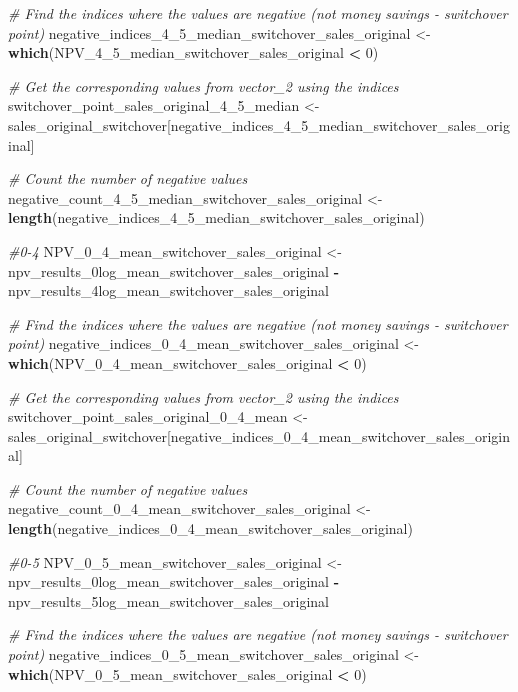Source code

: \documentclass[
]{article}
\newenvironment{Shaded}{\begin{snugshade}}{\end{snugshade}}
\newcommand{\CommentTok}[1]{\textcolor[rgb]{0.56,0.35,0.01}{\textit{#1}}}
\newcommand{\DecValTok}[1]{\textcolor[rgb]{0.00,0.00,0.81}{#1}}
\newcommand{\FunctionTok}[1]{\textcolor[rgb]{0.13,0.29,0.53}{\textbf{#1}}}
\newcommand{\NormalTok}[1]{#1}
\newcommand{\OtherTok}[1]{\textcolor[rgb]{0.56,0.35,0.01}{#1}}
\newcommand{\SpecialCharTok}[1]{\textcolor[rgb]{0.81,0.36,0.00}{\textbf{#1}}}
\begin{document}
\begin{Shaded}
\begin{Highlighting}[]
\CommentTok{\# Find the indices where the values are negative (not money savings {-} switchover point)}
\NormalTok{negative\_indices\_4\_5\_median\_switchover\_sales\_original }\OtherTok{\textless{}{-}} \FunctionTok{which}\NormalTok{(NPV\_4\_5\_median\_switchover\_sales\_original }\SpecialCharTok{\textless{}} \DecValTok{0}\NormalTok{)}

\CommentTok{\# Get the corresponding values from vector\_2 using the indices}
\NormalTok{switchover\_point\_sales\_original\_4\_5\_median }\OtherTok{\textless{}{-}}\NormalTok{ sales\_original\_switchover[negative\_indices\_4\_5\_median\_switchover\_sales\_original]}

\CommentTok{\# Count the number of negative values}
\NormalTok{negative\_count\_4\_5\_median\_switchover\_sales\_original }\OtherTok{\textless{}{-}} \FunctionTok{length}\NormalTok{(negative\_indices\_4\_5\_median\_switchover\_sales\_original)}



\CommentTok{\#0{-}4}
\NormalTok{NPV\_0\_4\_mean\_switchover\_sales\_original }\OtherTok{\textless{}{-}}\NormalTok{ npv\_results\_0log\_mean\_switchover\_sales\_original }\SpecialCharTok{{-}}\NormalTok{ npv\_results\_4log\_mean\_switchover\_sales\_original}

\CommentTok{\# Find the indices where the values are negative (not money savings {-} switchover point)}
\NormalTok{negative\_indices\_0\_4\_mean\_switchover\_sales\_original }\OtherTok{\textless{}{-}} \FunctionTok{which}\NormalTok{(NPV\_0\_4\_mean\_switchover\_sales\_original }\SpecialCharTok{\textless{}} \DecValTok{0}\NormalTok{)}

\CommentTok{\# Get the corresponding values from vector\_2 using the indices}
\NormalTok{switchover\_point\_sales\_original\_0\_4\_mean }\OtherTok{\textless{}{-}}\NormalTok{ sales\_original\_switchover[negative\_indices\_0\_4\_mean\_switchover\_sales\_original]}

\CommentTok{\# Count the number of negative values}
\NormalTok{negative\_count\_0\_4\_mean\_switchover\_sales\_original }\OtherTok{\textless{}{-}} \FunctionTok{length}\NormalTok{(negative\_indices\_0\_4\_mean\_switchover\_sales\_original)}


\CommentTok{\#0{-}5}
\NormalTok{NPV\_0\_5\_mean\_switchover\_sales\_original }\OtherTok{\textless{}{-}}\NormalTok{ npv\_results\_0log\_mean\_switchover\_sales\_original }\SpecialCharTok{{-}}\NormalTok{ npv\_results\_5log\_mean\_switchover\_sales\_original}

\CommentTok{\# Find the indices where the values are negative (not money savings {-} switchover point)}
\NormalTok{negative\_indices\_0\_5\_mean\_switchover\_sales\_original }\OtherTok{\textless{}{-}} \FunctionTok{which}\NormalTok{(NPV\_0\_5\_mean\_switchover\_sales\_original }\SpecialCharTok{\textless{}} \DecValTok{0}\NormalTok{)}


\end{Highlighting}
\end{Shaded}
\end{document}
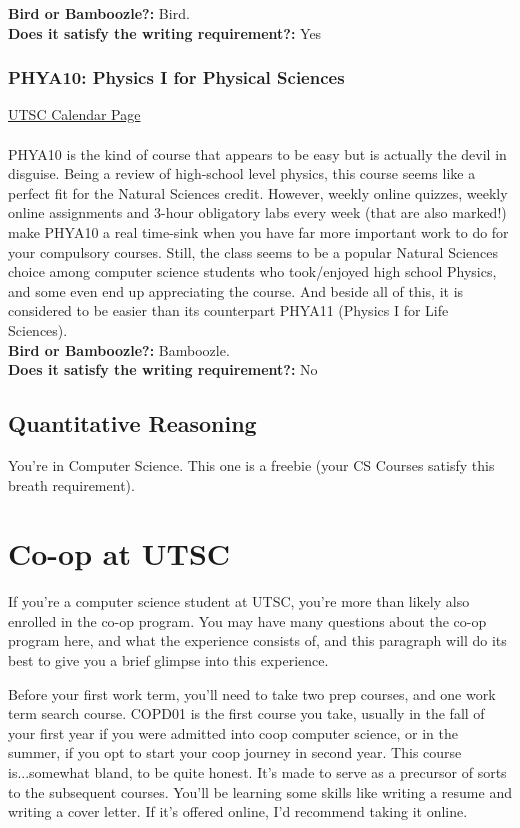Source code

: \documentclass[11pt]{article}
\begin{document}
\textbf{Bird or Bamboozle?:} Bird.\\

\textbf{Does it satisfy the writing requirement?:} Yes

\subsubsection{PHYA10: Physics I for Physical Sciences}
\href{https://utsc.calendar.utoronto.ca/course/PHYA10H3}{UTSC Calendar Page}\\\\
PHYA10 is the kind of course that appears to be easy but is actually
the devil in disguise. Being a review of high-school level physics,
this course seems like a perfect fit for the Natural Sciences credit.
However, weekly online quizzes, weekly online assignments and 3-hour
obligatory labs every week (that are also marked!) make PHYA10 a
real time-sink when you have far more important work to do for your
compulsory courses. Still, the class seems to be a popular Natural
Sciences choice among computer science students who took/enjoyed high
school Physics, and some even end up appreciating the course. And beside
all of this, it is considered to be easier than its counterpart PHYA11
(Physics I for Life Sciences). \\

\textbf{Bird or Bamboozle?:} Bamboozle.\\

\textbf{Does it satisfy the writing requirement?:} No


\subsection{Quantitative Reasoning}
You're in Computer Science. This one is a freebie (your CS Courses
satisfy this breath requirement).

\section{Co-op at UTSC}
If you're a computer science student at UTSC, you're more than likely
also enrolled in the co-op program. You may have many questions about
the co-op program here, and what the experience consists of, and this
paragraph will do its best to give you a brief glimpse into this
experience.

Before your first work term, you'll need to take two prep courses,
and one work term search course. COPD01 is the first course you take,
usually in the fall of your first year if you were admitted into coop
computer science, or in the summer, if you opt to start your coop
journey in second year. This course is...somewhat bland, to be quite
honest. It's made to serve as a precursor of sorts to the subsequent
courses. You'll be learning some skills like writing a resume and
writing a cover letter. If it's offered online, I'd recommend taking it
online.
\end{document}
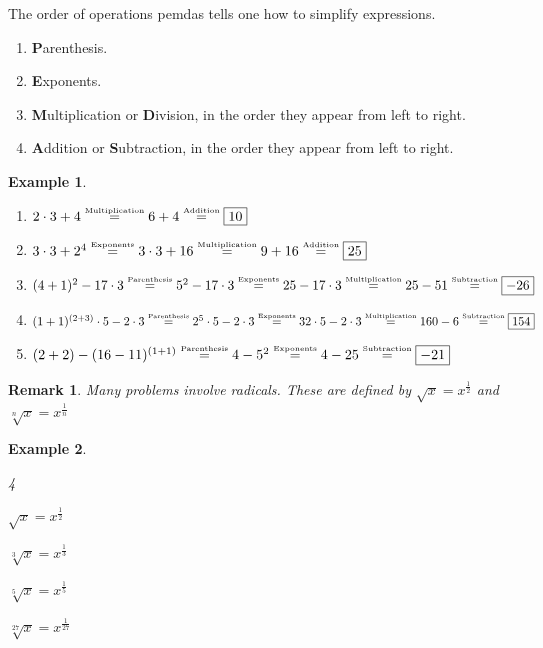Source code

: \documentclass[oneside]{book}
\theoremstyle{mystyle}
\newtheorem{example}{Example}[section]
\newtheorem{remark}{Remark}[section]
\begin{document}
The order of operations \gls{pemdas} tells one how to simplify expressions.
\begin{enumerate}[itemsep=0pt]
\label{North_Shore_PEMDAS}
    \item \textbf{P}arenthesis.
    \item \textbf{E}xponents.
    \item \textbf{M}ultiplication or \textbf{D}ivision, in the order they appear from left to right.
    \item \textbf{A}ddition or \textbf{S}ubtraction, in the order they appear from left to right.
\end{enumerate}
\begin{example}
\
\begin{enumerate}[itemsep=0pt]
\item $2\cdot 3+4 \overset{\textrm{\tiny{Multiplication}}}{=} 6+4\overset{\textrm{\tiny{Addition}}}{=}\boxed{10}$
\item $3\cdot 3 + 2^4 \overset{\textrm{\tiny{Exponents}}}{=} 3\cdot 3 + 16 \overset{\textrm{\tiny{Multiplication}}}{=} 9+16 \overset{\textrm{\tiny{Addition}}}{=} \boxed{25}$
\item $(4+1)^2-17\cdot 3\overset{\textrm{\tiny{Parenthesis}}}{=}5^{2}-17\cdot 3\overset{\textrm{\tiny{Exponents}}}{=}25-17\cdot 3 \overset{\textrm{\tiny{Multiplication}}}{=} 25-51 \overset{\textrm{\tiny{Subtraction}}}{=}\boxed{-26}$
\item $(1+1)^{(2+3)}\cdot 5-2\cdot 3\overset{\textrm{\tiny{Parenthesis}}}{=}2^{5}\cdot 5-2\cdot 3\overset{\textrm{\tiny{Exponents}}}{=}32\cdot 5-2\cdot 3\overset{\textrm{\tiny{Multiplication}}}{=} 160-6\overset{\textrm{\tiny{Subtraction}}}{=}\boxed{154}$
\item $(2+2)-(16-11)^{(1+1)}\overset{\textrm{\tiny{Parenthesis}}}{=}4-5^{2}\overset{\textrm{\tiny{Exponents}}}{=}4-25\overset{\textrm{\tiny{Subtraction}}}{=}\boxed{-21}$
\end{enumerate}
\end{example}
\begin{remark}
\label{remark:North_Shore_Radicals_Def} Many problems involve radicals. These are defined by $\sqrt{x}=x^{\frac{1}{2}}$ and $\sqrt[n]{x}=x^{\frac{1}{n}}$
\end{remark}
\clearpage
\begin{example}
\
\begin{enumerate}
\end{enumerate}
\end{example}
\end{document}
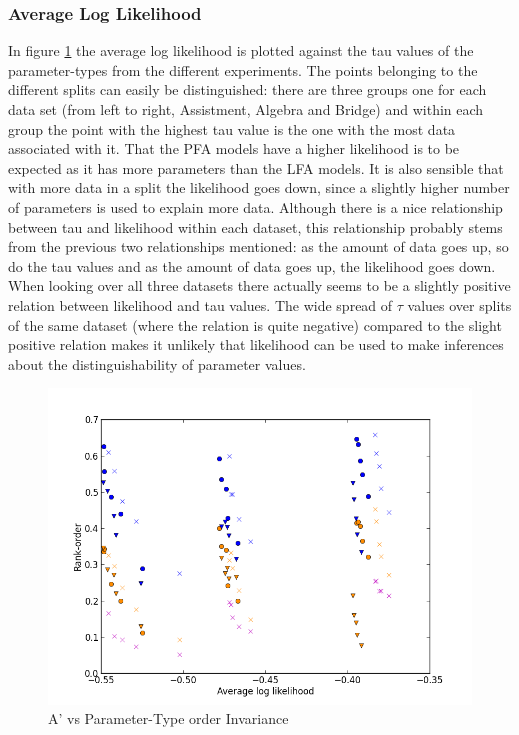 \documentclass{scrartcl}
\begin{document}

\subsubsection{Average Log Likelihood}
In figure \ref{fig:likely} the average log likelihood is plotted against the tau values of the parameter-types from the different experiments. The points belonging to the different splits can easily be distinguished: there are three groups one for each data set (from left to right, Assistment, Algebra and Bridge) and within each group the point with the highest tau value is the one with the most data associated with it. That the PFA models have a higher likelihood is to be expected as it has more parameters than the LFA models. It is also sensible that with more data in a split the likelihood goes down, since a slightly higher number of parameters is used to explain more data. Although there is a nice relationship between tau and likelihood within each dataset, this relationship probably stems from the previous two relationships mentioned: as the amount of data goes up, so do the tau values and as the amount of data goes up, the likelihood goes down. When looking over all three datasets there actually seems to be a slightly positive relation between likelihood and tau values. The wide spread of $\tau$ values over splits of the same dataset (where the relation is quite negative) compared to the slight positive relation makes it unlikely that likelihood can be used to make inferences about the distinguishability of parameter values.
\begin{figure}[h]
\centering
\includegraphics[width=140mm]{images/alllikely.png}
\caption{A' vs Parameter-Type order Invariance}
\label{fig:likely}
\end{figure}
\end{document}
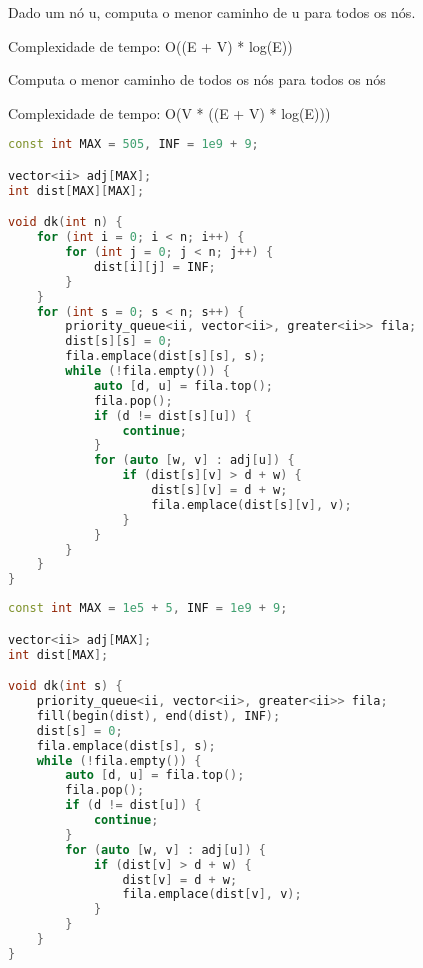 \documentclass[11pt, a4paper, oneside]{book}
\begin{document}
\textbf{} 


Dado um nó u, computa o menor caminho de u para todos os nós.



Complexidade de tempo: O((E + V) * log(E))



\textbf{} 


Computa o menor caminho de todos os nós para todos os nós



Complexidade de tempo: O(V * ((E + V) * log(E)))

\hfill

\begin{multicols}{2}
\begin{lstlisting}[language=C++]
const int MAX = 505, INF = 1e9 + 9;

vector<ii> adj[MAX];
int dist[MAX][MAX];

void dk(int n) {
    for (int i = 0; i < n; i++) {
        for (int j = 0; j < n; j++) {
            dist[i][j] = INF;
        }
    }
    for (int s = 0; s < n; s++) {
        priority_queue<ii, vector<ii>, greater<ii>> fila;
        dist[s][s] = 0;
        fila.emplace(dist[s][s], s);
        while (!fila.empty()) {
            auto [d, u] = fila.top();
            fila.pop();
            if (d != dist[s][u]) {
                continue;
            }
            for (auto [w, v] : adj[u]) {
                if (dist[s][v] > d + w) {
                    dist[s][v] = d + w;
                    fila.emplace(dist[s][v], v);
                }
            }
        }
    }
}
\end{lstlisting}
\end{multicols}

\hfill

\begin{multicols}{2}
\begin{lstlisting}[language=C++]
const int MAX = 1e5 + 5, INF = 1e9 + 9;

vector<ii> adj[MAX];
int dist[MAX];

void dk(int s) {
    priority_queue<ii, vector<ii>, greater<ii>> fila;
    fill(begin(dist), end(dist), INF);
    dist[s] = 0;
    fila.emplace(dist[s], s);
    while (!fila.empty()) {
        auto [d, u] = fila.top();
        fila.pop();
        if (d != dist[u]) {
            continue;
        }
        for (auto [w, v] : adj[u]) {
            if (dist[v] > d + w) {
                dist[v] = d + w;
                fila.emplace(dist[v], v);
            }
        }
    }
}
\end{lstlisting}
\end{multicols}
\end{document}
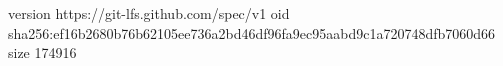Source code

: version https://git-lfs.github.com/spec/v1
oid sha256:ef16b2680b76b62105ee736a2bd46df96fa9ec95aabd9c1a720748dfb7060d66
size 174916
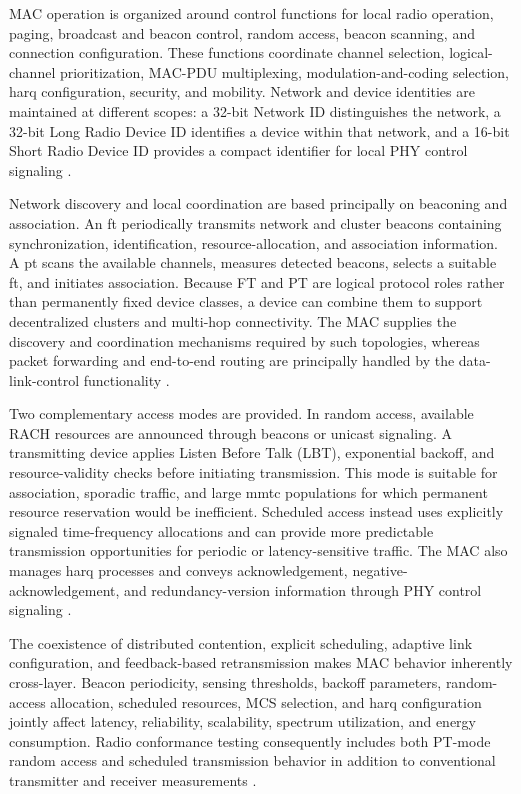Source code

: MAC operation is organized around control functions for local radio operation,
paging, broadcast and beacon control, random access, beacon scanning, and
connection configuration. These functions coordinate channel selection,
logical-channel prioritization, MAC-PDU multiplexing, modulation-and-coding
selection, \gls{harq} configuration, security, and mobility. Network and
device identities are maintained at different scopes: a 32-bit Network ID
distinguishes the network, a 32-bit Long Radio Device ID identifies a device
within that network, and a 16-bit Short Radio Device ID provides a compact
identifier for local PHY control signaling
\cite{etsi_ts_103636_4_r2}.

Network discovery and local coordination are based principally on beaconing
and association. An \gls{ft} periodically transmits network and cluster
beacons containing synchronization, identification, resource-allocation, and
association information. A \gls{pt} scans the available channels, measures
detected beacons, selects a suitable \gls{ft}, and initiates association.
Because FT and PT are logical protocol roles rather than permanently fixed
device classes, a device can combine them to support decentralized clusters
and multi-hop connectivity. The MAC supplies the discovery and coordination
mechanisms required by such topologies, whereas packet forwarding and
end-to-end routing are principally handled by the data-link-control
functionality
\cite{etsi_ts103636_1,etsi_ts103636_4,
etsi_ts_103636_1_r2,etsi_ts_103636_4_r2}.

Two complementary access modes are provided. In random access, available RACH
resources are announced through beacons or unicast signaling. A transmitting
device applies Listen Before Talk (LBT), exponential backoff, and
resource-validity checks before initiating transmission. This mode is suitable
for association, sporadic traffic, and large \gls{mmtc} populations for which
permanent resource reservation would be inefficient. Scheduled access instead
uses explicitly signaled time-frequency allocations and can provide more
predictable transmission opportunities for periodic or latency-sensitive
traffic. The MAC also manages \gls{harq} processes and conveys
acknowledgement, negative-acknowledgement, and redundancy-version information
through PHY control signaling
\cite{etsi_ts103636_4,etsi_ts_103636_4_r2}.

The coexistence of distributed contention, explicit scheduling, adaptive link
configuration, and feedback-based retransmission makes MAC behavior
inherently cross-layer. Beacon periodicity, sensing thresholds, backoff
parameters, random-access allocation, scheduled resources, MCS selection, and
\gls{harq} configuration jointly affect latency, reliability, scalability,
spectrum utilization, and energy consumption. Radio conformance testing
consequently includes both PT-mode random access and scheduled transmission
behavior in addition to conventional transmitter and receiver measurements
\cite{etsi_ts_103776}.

= = = =

## ACTION ITEM
Starting with the line that contains "traffic. The MAC", copy each line through the end of the data exactly, and leave out all earlier lines.

## WRITTEN ANSWER
traffic. The MAC also manages \gls{harq} processes and conveys
acknowledgement, negative-acknowledgement, and redundancy-version information
through PHY control signaling
\cite{etsi_ts103636_4,etsi_ts_103636_4_r2}.

The coexistence of distributed contention, explicit scheduling, adaptive link
configuration, and feedback-based retransmission makes MAC behavior
inherently cross-layer. Beacon periodicity, sensing thresholds, backoff
parameters, random-access allocation, scheduled resources, MCS selection, and
\gls{harq} configuration jointly affect latency, reliability, scalability,
spectrum utilization, and energy consumption. Radio conformance testing
consequently includes both PT-mode random access and scheduled transmission
behavior in addition to conventional transmitter and receiver measurements
\cite{etsi_ts_103776}.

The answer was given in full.